Associated Graph Data

Reaction nodes can be associated with three types of data:

  • Color Data: Referred to here as flux data, these values are used to color the nodes and the edges associated with the given reaction. When reversing reaction directionality, these values may also be reversed (See floating menu section). To upload reaction color data click on Load Reaction Color Data in the Upload/Download tab in the top menu.
  • Size Data: Defines the size of the reaction node when present. To upload reaction size data click on Load Reaction Size Data in the Upload/Download tab in the top menu.
  • Edge Width Data: Defines the thickness of the edges associated with the given reaction node. To upload edge width data click on Load Link Width Data in the Upload/Download tab in the top menu.

Metabolite nodes can be associated with two types of data:

  • Color Data: Referred to here as concentration data, these values are used to color metabolite nodes when present. To upload metabolite color data click on Load Metabolite Color Data in the Upload/Download tab in the top menu.
  • Size Data: Defines the size of the metabolite node when present. To upload metabolite size data click on Load Metabolite Size Data in the Upload/Download tab in the top menu.
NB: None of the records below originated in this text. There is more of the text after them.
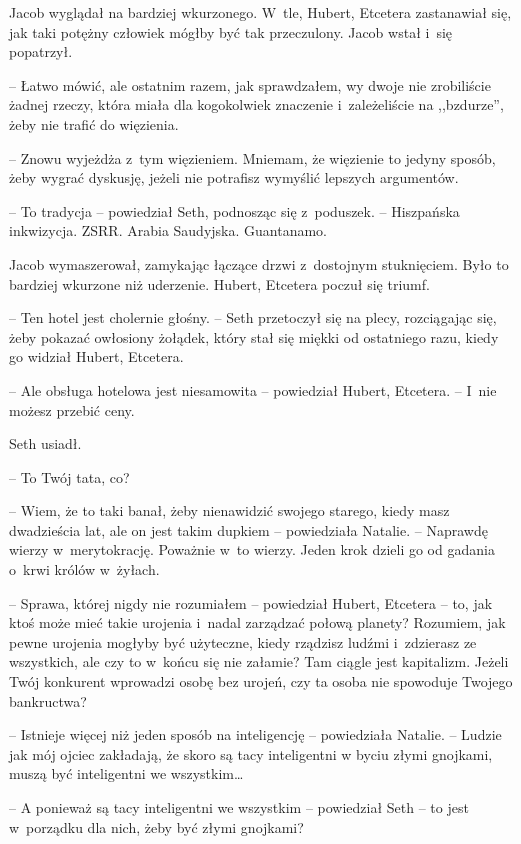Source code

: \documentclass[oneside,polish,11pt,sfheadings]{mwbk}
\begin{document}
Jacob wyglądał na bardziej wkurzonego. W~tle, Hubert, Etcetera
zastanawiał się, jak taki potężny człowiek mógłby być tak przeczulony.
Jacob wstał i~się popatrzył. 

-- Łatwo mówić, ale ostatnim razem, jak
sprawdzałem, wy dwoje nie zrobiliście żadnej rzeczy, która miała dla
kogokolwiek znaczenie i~zależeliście na ,,bzdurze'', żeby nie trafić do
więzienia.

-- Znowu wyjeżdża z~tym więzieniem. Mniemam, że więzienie to jedyny
sposób, żeby wygrać dyskusję, jeżeli nie potrafisz wymyślić lepszych
argumentów.

-- To tradycja -- powiedział Seth, podnosząc się z~poduszek. -- Hiszpańska
inkwizycja. ZSRR. Arabia Saudyjska. Guantanamo.

Jacob wymaszerował, zamykając łączące drzwi z~dostojnym stuknięciem.
Było to bardziej wkurzone niż uderzenie. Hubert, Etcetera poczuł się
triumf.

-- Ten hotel jest cholernie głośny. -- Seth przetoczył się na plecy,
rozciągając się, żeby pokazać owłosiony żołądek, który stał się miękki
od ostatniego razu, kiedy go widział Hubert, Etcetera.

-- Ale obsługa hotelowa jest niesamowita -- powiedział Hubert, Etcetera. -- I~nie możesz przebić ceny.

Seth usiadł. 

-- To Twój tata, co?

-- Wiem, że to taki banał, żeby nienawidzić swojego starego, kiedy masz
dwadzieścia lat, ale on jest takim dupkiem -- powiedziała Natalie. -- Naprawdę wierzy w~merytokrację. Poważnie w~to wierzy. Jeden krok dzieli
go od gadania o~krwi królów w~żyłach.

-- Sprawa, której nigdy nie rozumiałem -- powiedział Hubert, Etcetera -- to, jak ktoś może mieć takie urojenia i~nadal zarządzać połową planety?
Rozumiem, jak pewne urojenia mogłyby być użyteczne, kiedy rządzisz
ludźmi i~zdzierasz ze wszystkich, ale czy to w~końcu się nie załamie?
Tam ciągle jest kapitalizm. Jeżeli Twój konkurent wprowadzi osobę bez
urojeń, czy ta osoba nie spowoduje Twojego bankructwa?

-- Istnieje więcej niż jeden sposób na inteligencję -- powiedziała
Natalie. -- Ludzie jak mój ojciec zakładają, że skoro są tacy inteligentni
w byciu złymi gnojkami, muszą być inteligentni we wszystkim\ldots 

-- A ponieważ są tacy inteligentni we wszystkim -- powiedział Seth -- to
jest w~porządku dla nich, żeby być złymi gnojkami?
\end{document}
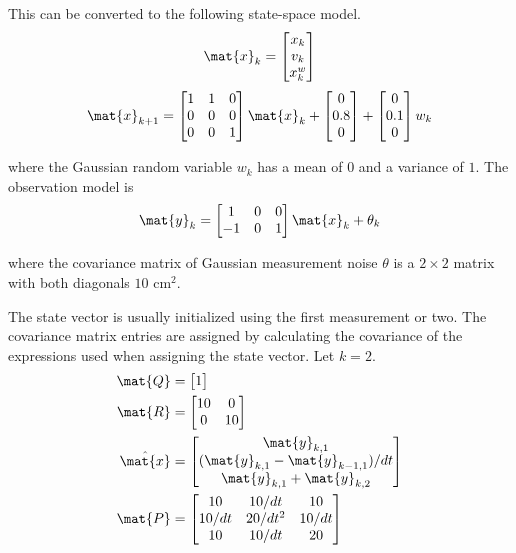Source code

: This can be converted to the following state-space \gls{model}.
\begin{equation}
  \mat{x}_k =
  \begin{bmatrix}
    x_k \\
    v_k \\
    x_k^w
  \end{bmatrix}
\end{equation}
\begin{equation}
  \mat{x}_{k+1} =
  \begin{bmatrix}
    1 & 1 & 0 \\
    0 & 0 & 0 \\
    0 & 0 & 1
  \end{bmatrix} \mat{x}_k +
  \begin{bmatrix}
    0 \\
    0.8 \\
    0
  \end{bmatrix} +
  \begin{bmatrix}
    0 \\
    0.1 \\
    0
  \end{bmatrix} w_k
\end{equation}

where the Gaussian random variable $w_k$ has a mean of $0$ and a variance of
$1$. The observation \gls{model} is
\begin{equation}
  \mat{y}_k =
  \begin{bmatrix}
    1 & 0 & 0 \\
    -1 & 0 & 1
  \end{bmatrix} \mat{x}_k + \theta_k
\end{equation}

where the covariance matrix of Gaussian measurement noise $\theta$ is a
$2 \times 2$ matrix with both diagonals $10$ cm$^2$.

The \gls{state} vector is usually initialized using the first measurement or
two. The covariance matrix entries are assigned by calculating the covariance of
the expressions used when assigning the state vector. Let $k = 2$.
\begin{align}
  \mat{Q} &= \begin{bmatrix}1\end{bmatrix} \\
  \mat{R} &=
  \begin{bmatrix}
    10 & 0 \\
    0 & 10
  \end{bmatrix} \\
  \hat{\mat{x}} &=
  \begin{bmatrix}
    \mat{y}_{k,1} \\
    (\mat{y}_{k,1} - \mat{y}_{k-1,1})/dt \\
    \mat{y}_{k,1} + \mat{y}_{k,2}
  \end{bmatrix} \\
  \mat{P} &=
  \begin{bmatrix}
    10 & 10/dt & 10 \\
    10/dt & 20/dt^2 & 10/dt \\
    10 & 10/dt & 20
  \end{bmatrix}
\end{align}

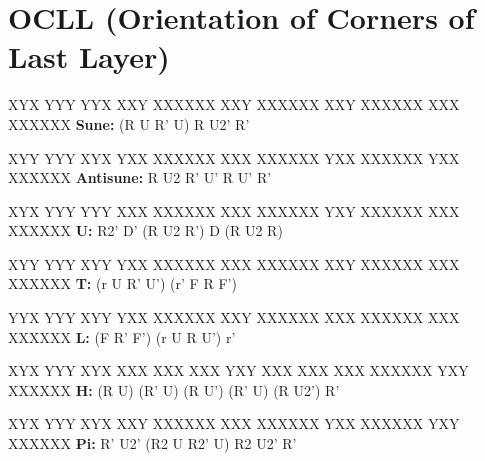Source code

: \section{OCLL (Orientation of Corners of Last Layer)}

\begin{multicols}{2}

\RubikCubeGreyAll
\RubikFaceUp XYX YYY YYX
\RubikFaceFront XXY XXXXXX
\RubikFaceRight XXY XXXXXX
\RubikFaceBack XXY XXXXXX
\RubikFaceLeft XXX XXXXXX
	\noindent{}
\hspace{0.45cm}\textbf{Sune:} (R U R' U) R U2' R'
\vspace{0.2cm}

\RubikCubeGreyAll
\RubikFaceUp XYY YYY XYX
\RubikFaceFront YXX XXXXXX
\RubikFaceRight XXX XXXXXX
\RubikFaceBack YXX XXXXXX
\RubikFaceLeft YXX XXXXXX
	\noindent{}
\hspace{0.45cm}\textbf{Antisune:} R U2 R' U' R U' R'
\vspace{0.2cm}

\RubikCubeGreyAll
\RubikFaceUp XYX YYY YYY
\RubikFaceFront XXX XXXXXX
\RubikFaceRight XXX XXXXXX
\RubikFaceBack YXY XXXXXX
\RubikFaceLeft XXX XXXXXX
	\noindent{}
\hspace{0.45cm}\textbf{U:} R2' D' (R U2 R') D (R U2 R)
\vspace{0.2cm}

\RubikCubeGreyAll
\RubikFaceUp XYY YYY XYY
\RubikFaceFront YXX XXXXXX
\RubikFaceRight XXX XXXXXX
\RubikFaceBack XXY XXXXXX
\RubikFaceLeft XXX XXXXXX
	\noindent{}
\hspace{0.45cm}\textbf{T:} (r U R' U') (r' F R F')
\vspace{0.2cm}

\RubikCubeGreyAll
\RubikFaceUp YYX YYY XYY
\RubikFaceFront YXX XXXXXX
\RubikFaceRight XXY XXXXXX
\RubikFaceBack XXX XXXXXX
\RubikFaceLeft XXX XXXXXX
	\noindent{}
\hspace{0.45cm}\textbf{L:} (F R' F') (r U R U') r'
\vspace{0.2cm}

\RubikCubeGreyAll
\RubikFaceUp XYX YYY XYX
\RubikFaceFront XXX XXX XXX
\RubikFaceRight YXY XXX XXX
\RubikFaceBack XXX XXXXXX
\RubikFaceLeft YXY XXXXXX
	\noindent{}
\hspace{0.45cm}\textbf{H:} (R U) (R' U) (R U') (R' U) (R U2') R'
\vspace{0.2cm}

\RubikCubeGreyAll
\RubikFaceUp XYX YYY XYX
\RubikFaceFront XXY XXXXXX
\RubikFaceRight XXX XXXXXX
\RubikFaceBack YXX XXXXXX
\RubikFaceLeft YXY XXXXXX
	\noindent{}
\hspace{0.2cm}\textbf{Pi:} R' U2' (R2 U R2' U) R2 U2' R'

\end{multicols}

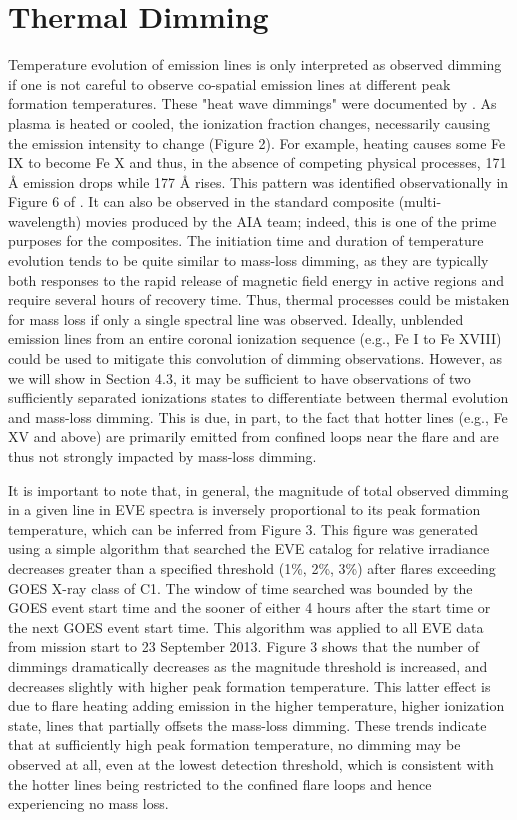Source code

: \section{Thermal Dimming}
Temperature evolution of emission lines is only interpreted as observed dimming if one is not careful to observe co-spatial emission lines at different peak formation temperatures. These "heat wave dimmings" were documented by   \citet{Robbrecht2010}. As plasma is heated or cooled, the ionization fraction changes, necessarily causing the emission intensity to change (Figure 2). For example, heating causes some Fe IX to become Fe X and thus, in the absence of competing physical processes, 171 Å emission drops while 177 Å rises. This pattern was identified observationally in Figure 6 of \citet{Woods2011}. It can also be observed in the standard composite (multi-wavelength) movies produced by the AIA team; indeed, this is one of the prime purposes for the composites. The initiation time and duration of temperature evolution tends to be quite similar to mass-loss dimming, as they are typically both responses to the rapid release of magnetic field energy in active regions and require several hours of recovery time. Thus, thermal processes could be mistaken for mass loss if only a single spectral line was observed. Ideally, unblended emission lines from an entire coronal ionization sequence (e.g., Fe I to Fe XVIII) could be used to mitigate this convolution of dimming observations. However, as we will show in Section 4.3, it may be sufficient to have observations of two sufficiently separated ionizations states to differentiate between thermal evolution and mass-loss dimming. This is due, in part, to the fact that hotter lines (e.g., Fe XV and above) are primarily emitted from confined loops near the flare and are thus not strongly impacted by mass-loss dimming. 

It is important to note that, in general, the magnitude of total observed dimming in a given line in EVE spectra is inversely proportional to its peak formation temperature, which can be inferred from Figure 3. This figure was generated using a simple algorithm that searched the EVE catalog for relative irradiance decreases greater than a specified threshold (1\%, 2\%, 3\%) after flares exceeding GOES X-ray class of C1. The window of time searched was bounded by the GOES event start time and the sooner of either 4 hours after the start time or the next GOES event start time. This algorithm was applied to all EVE data from mission start to 23 September 2013. Figure 3 shows that the number of dimmings dramatically decreases as the magnitude threshold is increased, and decreases slightly with higher peak formation temperature. This latter effect is due to flare heating adding emission in the higher temperature, higher ionization state, lines that partially offsets the mass-loss dimming. These trends indicate that at sufficiently high peak formation temperature, no dimming may be observed at all, even at the lowest detection threshold, which is consistent with the hotter lines being restricted to the confined flare loops and hence experiencing no mass loss. 

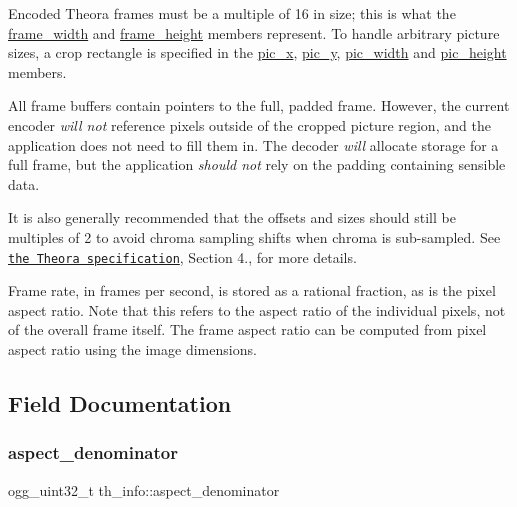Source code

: Encoded Theora frames must be a multiple of 16 in size; this is what the \hyperlink{structth__info_a6b8087a4d831da53011a43b8d74087a0}{frame\+\_\+width} and \hyperlink{structth__info_a6b1adc3a16a8336a72692b0a5937214c}{frame\+\_\+height} members represent. To handle arbitrary picture sizes, a crop rectangle is specified in the \hyperlink{structth__info_a5b3f834bcf141564e7bb14f49101870f}{pic\+\_\+x}, \hyperlink{structth__info_a8aacc575cab2dfe3735001c2ad32aa14}{pic\+\_\+y}, \hyperlink{structth__info_a5048edf77b141dd3e9a92ca85e317345}{pic\+\_\+width} and \hyperlink{structth__info_a775178474283c5990ba73f9ba7f6b88b}{pic\+\_\+height} members.

All frame buffers contain pointers to the full, padded frame. However, the current encoder {\itshape will not} reference pixels outside of the cropped picture region, and the application does not need to fill them in. The decoder {\itshape will} allocate storage for a full frame, but the application {\itshape should not} rely on the padding containing sensible data.

It is also generally recommended that the offsets and sizes should still be multiples of 2 to avoid chroma sampling shifts when chroma is sub-\/sampled. See \href{http://www.theora.org/doc/Theora.pdf}{\tt the Theora specification}, Section 4., for more details.

Frame rate, in frames per second, is stored as a rational fraction, as is the pixel aspect ratio. Note that this refers to the aspect ratio of the individual pixels, not of the overall frame itself. The frame aspect ratio can be computed from pixel aspect ratio using the image dimensions. 

\subsection{Field Documentation}
\mbox{\label{structth__info_a04c0bd477222d747a76085d8720322e2}} 
\subsubsection{\texorpdfstring{aspect\+\_\+denominator}{aspect\_denominator}}
{\footnotesize\ttfamily ogg\+\_\+uint32\+\_\+t th\+\_\+info\+::aspect\+\_\+denominator}

\mbox{\label{structth__info_a5be65dac9f75e37864cf73dd543570cd}}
Color and size scales can be modified following the data upload, and this functionality will be explained in further detail in the following sections. Uploaded data propagates to all nodes in all subgraphs in the given map. That is, if a reaction or metabolite in the file loaded are present in a subgraph different than the one currently displayed, that data will still be assigned to that node. To view the data associated with a given node, turn on the tooltip function on the floating menu and hover over the node. Alternatively, if you wish to change any data after it has been uploaded, use the Edit Attributes function also in the floating menu. These changes will not be propagated, however. That is, changing the concentration value of pyruvate in the current graph does not change it in other graphs. To remove any data type simply click the Remove button next to the given data type in the Upload/Download tab in the top menu.

Data files to be uploaded should be formatted as tab delimited text files. The first column should define reaction or metabolite model IDs. Every subsequent column will define values for a different condition. Non-numeric or empty fields are skipped and no data is associated with the node in that condition. Size values loaded are taken as absolute value. If the number of non-empty entries in the header row matches the number of conditions, those are taken to be condition names. If they define one extra entry, it is taken as the header for the ID column and the first entry is discarded. Once data is loaded, a dropdown menus is loaded in the floating menu window where users can navigate the different conditions. The following figure exemplifies a sample data file loaded as reaction color data.

_images/dataLoad.jpg

Example of a data file loaded as reaction color data. The file is a tab-delimited text file where the first column defines reaction IDs and every subsequent column defines different conditions. Non-numeric and empty fields are ignored and no data is associated with that node in that condition.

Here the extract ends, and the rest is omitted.